Records from a data source

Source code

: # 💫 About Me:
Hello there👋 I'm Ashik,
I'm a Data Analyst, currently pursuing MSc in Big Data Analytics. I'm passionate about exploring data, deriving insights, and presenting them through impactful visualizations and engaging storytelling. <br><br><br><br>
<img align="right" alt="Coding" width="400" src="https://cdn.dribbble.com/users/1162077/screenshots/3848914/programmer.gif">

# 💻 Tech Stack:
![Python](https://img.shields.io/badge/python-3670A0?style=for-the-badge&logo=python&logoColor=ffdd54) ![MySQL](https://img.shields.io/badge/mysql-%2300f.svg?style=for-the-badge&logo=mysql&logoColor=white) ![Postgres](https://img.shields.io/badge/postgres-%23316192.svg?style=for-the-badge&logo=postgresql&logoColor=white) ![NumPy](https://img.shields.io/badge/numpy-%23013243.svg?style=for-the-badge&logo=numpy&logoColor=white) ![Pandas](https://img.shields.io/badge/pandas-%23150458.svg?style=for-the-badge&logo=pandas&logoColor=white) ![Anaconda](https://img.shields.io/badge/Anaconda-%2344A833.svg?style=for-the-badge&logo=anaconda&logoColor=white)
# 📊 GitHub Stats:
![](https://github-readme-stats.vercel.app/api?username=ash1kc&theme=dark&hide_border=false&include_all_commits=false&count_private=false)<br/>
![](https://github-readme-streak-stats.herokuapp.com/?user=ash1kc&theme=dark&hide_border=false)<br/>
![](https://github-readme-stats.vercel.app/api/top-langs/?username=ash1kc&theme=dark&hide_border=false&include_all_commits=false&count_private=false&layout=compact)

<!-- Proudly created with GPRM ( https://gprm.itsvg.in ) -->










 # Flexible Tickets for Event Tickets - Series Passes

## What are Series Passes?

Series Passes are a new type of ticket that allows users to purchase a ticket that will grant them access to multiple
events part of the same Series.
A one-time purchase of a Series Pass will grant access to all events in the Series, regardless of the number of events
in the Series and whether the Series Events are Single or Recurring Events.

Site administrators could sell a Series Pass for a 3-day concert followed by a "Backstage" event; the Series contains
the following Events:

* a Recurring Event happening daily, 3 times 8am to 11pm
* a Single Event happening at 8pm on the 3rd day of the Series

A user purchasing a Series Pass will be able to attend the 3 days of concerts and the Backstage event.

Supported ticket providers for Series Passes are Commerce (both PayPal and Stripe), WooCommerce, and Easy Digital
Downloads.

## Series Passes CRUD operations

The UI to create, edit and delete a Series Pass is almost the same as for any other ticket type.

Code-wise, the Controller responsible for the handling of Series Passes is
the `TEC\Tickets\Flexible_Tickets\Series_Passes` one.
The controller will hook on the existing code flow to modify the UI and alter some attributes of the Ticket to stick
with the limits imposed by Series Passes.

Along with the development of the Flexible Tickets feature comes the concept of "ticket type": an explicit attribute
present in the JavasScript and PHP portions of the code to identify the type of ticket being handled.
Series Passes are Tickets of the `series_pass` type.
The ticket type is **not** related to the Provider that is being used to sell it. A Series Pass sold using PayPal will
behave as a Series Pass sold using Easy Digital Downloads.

TASK: Some of the data mentions "theme". Copy every line where it does.

OUTPUT FOR THIS TASK:
![](https://github-readme-stats.vercel.app/api?username=ash1kc&theme=dark&hide_border=false&include_all_commits=false&count_private=false)<br/>
![](https://github-readme-streak-stats.herokuapp.com/?user=ash1kc&theme=dark&hide_border=false)<br/>
![](https://github-readme-stats.vercel.app/api/top-langs/?username=ash1kc&theme=dark&hide_border=false&include_all_commits=false&count_private=false&layout=compact)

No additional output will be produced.